Speaking about the government’s decision to replace the carpets with tiles in the Ministerial Complex, Bowen said that it would cost the government more than EC$400,000 to replace 1 floor and it is something that will eventually be done to all floors.

“We have to do that for the entire building, and it’s estimated to cost EC$10 million,” he said. Workers on that floor in the complex resorted to a mild form of industrial protest by not returning to work after lunch. The Public Workers Union (PWU) says that there is a health and occupational problem on that floor because of the various health conditions facing workers whose offices are on that floor.

During the weekly Monday news conference of the main opposition National Democratic Congress (NDC), Political Leader Nazim Burke said that while the government continues to boast that it is collecting more revenues than has ever been collected in the history of this country, his party is unable to see what government is doing with the surplus.

“The question you must ask the government, what are they doing with the surplus. This surplus is not being used to create job and other opportunities for the people in Grenada, I do not believe so because, you know the monies are not spent on capital projects,” he said.

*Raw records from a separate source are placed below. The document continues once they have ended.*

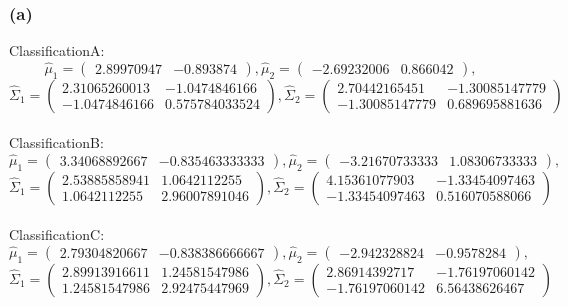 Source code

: \documentclass[9pt]{article}
\begin{document}
\subsubsection{(a)}
ClassificationA:
\[
\hat{\mu}_{1} =
  \begin{pmatrix}
    2.89970947 & -0.893874
  \end{pmatrix}, 
\hat{\mu}_{2} =
  \begin{pmatrix}
    -2.69232006 & 0.866042
  \end{pmatrix}, 
\]
\[
\hat{\Sigma}_{1} =
  \begin{pmatrix}
    2.31065260013 & -1.0474846166\\-1.0474846166 & 0.575784033524
  \end{pmatrix}, 
\hat{\Sigma}_{2} =
  \begin{pmatrix}
    2.70442165451 & -1.30085147779\\-1.30085147779 & 0.689695881636
  \end{pmatrix}
\]
\\
ClassificationB:
\[
\hat{\mu}_{1} =
  \begin{pmatrix}
    3.34068892667 & -0.835463333333
  \end{pmatrix}, 
\hat{\mu}_{2} =
  \begin{pmatrix}
    -3.21670733333 & 1.08306733333
  \end{pmatrix}, 
\]
\[
\hat{\Sigma}_{1} =
  \begin{pmatrix}
    2.53885858941 & 1.0642112255\\1.0642112255 & 2.96007891046
  \end{pmatrix}, 
\hat{\Sigma}_{2} =
  \begin{pmatrix}
    4.15361077903 & -1.33454097463\\-1.33454097463 & 0.516070588066
  \end{pmatrix}
\]
\\
ClassificationC:
\[
\hat{\mu}_{1} =
  \begin{pmatrix}
    2.79304820667 & -0.838386666667
  \end{pmatrix}, 
\hat{\mu}_{2} =
  \begin{pmatrix}
    -2.942328824 & -0.9578284
  \end{pmatrix}, 
\]
\[
\hat{\Sigma}_{1} =
  \begin{pmatrix}
    2.89913916611 & 1.24581547986\\1.24581547986 & 2.92475447969
  \end{pmatrix}, 
\hat{\Sigma}_{2} =
  \begin{pmatrix}
    2.86914392717 & -1.76197060142\\-1.76197060142 & 6.56438626467
  \end{pmatrix}
\]
\end{document}
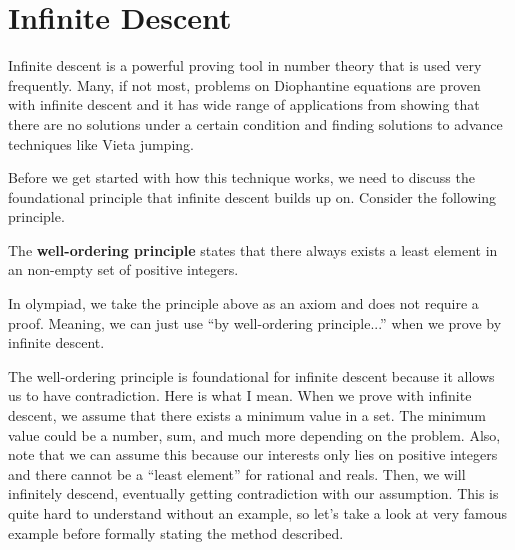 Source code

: \documentclass[../../../main.tex]{subfiles}
\begin{document}
\section{Infinite Descent}

Infinite descent is a powerful proving tool in number theory that
is used very frequently. Many, if not most, problems on Diophantine
equations are proven with infinite descent and it has wide range
of applications from showing that there are no solutions under
a certain condition and finding solutions to advance techniques
like Vieta jumping.

Before we get started with how this technique works, we need to
discuss the foundational principle that infinite descent builds
up on. Consider the following principle.

\begin{theorem}{}{}
The \textbf{well-ordering principle} states that there always
exists a least element in an non-empty set of positive integers.
\end{theorem}

In olympiad, we take the principle above as an axiom and does not
require a proof. Meaning, we can just use ``by well-ordering
principle...'' when we prove by infinite descent.

The well-ordering principle is foundational for infinite descent
because it allows us to have contradiction. Here is what I mean.
When we prove with infinite descent, we assume that there exists
a minimum value in a set. The minimum value could be a number,
sum, and much more depending on the problem. Also, note that we
can assume this because our interests only lies on positive
integers and there cannot be a ``least element'' for rational
and reals. Then, we will infinitely descend, eventually getting
contradiction with our assumption. This is quite hard to understand
without an example, so let's take a look at very famous example
before formally stating the method described.
\end{document}
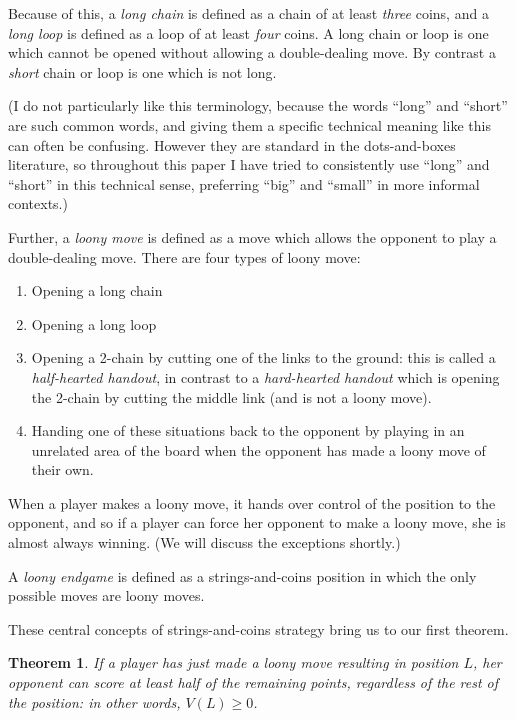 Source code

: \documentclass[a4paper,twocolumn]{article}
\newtheorem{sstealing}[thm]{Theorem}
\begin{document}
Because of this, a \emph{long chain} is defined as a chain of at least
\emph{three} coins, and a \emph{long loop} is defined as a loop of at
least \emph{four} coins. A long chain or loop is one which cannot be
opened without allowing a double-dealing move. By contrast a
\emph{short} chain or loop is one which is not long.

(I do not particularly like this terminology, because the words
``long'' and ``short'' are such common words, and giving them a
specific technical meaning like this can often be confusing. However
they are standard in the dots-and-boxes literature, so throughout this
paper I have tried to consistently use ``long'' and ``short'' in this
technical sense, preferring ``big'' and ``small'' in more informal
contexts.)

Further, a \emph{loony move} is defined as a move which allows the
opponent to play a double-dealing move. There are four types of loony
move:

\begin{enumerate}
  \item Opening a long chain
  \item Opening a long loop
  \item Opening a 2-chain by cutting one of the links to the ground:
    this is called a \emph{half-hearted handout}, in contrast to a
    \emph{hard-hearted handout} which is opening the 2-chain by
    cutting the middle link (and is not a loony move).
  \item Handing one of these situations back to the opponent by
    playing in an unrelated area of the board when the opponent has
    made a loony move of their own.
\end{enumerate}

When a player makes a loony move, it hands over control of the
position to the opponent, and so if a player can force her opponent to
make a loony move, she is almost always winning. (We will discuss the
exceptions shortly.)

A \emph{loony endgame} is defined as a strings-and-coins position in
which the only possible moves are loony moves.

These central concepts of strings-and-coins strategy bring us to our
first theorem.

\begin{sstealing} \label{sstealing}
  If a player has just made a loony move resulting in position $L$,
  her opponent can score at least half of the remaining points,
  regardless of the rest of the position: in other words, $V(L) \ge
  0$.
\end{sstealing}
\end{document}
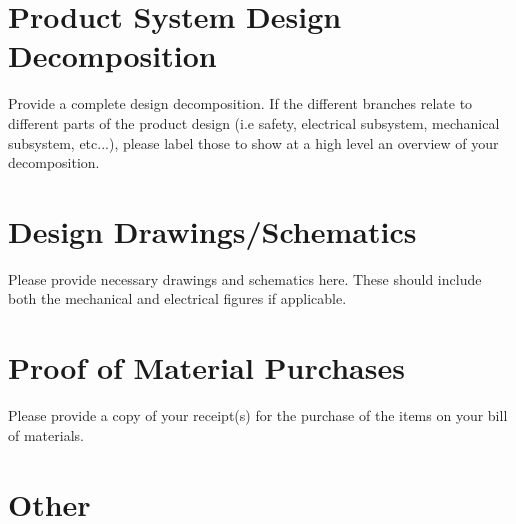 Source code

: \documentclass{other/docTemplate}
\begin{document}
\clearpage
\appendix
 \renewcommand{\thesection}{\Alph{section}.}
\setcounter{section}{0}

\section{Product System Design Decomposition}
Provide a complete design decomposition. If the different branches relate to different parts of the product design (i.e safety, electrical subsystem, mechanical subsystem, etc...), please label those to show at a high level an overview of your decomposition. 




\clearpage
\section{Design Drawings/Schematics}
Please provide necessary drawings and schematics here. These should include both the mechanical and electrical figures if applicable. 


\clearpage
\section{Proof of Material Purchases}
Please provide a copy of your receipt(s) for the purchase of the items on your bill of materials. 

\clearpage
\section{Other}
\end{document}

Government’s latest fiscal summary is for August 2017. It said that Current Revenue for August 2017 was $54.2 million, which was $3.1 million above the target for August, and $2 million more than the collections for August 2016. Grants received in August 2017 amounted to $10.9 million, which was $1.8 million below the targeted $12.7 million. Total expenditure for August was $56.6 million, $1.5 million above the targeted $55.1 million.

“A primary surplus of $11.7 million was realised for August 2017,” the report said which also shows that Current Revenue for July 2017 was $55.6 million, which was $0.7 million above the target for July, and $1.5 million more than the collections for July 2016.

Current Revenue for June 2017 was $58 million, which was $1.4 million above the target, but $4.7 million less than the collections for June 2016, while Current Revenue for May 2017 was $60.8 million, which was $3.7 million above the target, and $7 million more than the collections for May 2016.